(Beginning of Recorded data)
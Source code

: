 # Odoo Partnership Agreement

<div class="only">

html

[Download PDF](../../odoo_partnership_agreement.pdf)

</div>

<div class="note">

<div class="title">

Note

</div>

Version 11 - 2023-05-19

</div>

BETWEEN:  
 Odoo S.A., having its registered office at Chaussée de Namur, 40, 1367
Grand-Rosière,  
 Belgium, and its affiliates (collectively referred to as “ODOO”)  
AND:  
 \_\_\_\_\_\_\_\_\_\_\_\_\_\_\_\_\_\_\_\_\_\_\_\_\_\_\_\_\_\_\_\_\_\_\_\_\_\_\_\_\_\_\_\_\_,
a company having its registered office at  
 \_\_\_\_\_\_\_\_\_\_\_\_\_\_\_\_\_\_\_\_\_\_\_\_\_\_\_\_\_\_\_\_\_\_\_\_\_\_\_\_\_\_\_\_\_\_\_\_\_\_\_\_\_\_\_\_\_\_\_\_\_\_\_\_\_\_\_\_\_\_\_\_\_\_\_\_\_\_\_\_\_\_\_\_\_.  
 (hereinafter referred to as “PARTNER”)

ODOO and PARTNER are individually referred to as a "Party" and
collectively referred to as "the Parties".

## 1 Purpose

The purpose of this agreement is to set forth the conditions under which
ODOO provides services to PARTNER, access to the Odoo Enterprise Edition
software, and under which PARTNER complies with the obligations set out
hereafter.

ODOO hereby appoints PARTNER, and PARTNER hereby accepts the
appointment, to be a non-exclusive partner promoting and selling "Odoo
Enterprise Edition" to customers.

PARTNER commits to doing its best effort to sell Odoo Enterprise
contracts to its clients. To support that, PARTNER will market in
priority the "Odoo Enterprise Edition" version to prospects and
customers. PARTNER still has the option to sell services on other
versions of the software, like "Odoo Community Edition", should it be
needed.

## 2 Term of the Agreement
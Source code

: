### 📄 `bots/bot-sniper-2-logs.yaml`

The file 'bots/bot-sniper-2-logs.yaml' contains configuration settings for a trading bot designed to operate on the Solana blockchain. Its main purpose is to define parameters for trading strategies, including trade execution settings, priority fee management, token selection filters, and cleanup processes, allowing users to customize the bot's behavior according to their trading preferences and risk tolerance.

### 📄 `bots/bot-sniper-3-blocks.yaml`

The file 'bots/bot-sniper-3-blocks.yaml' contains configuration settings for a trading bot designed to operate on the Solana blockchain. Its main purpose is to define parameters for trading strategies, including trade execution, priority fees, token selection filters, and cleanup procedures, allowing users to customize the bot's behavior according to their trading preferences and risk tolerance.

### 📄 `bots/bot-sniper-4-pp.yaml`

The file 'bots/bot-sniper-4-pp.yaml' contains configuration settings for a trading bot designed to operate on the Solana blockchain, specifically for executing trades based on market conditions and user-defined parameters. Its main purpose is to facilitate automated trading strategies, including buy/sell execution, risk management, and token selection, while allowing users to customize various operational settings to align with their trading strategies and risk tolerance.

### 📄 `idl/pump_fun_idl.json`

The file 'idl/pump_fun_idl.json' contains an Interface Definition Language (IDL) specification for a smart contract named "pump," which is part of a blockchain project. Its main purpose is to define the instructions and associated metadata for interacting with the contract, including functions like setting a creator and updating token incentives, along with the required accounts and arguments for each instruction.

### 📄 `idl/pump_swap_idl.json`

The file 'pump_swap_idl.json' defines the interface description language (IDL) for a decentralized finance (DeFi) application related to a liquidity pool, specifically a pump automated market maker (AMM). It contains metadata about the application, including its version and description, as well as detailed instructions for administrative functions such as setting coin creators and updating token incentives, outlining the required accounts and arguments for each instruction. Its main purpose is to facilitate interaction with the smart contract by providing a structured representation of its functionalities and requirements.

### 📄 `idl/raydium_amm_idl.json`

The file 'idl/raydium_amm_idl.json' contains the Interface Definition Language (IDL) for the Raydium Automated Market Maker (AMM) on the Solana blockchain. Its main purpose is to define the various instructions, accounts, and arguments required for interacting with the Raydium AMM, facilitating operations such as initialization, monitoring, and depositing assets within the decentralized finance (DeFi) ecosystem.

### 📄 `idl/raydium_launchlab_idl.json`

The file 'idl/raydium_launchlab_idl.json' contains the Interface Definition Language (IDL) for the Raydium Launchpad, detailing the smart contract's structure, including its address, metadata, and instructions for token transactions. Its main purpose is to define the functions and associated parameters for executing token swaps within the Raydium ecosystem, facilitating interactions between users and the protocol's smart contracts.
(End of Recorded data)
Set every line down again exactly. Begin with the first line of the entries and finish with the line containing "ODOO provides services".

Source code

: # Odoo Partnership Agreement

<div class="only">

html

[Download PDF](../../odoo_partnership_agreement.pdf)

</div>

<div class="note">

<div class="title">

Note

</div>

Version 11 - 2023-05-19

</div>

BETWEEN:  
 Odoo S.A., having its registered office at Chaussée de Namur, 40, 1367
Grand-Rosière,  
 Belgium, and its affiliates (collectively referred to as “ODOO”)  
AND:  
 \_\_\_\_\_\_\_\_\_\_\_\_\_\_\_\_\_\_\_\_\_\_\_\_\_\_\_\_\_\_\_\_\_\_\_\_\_\_\_\_\_\_\_\_\_,
a company having its registered office at  
 \_\_\_\_\_\_\_\_\_\_\_\_\_\_\_\_\_\_\_\_\_\_\_\_\_\_\_\_\_\_\_\_\_\_\_\_\_\_\_\_\_\_\_\_\_\_\_\_\_\_\_\_\_\_\_\_\_\_\_\_\_\_\_\_\_\_\_\_\_\_\_\_\_\_\_\_\_\_\_\_\_\_\_\_\_.  
 (hereinafter referred to as “PARTNER”)

ODOO and PARTNER are individually referred to as a "Party" and
collectively referred to as "the Parties".

## 1 Purpose

The purpose of this agreement is to set forth the conditions under which
ODOO provides services to PARTNER, access to the Odoo Enterprise Edition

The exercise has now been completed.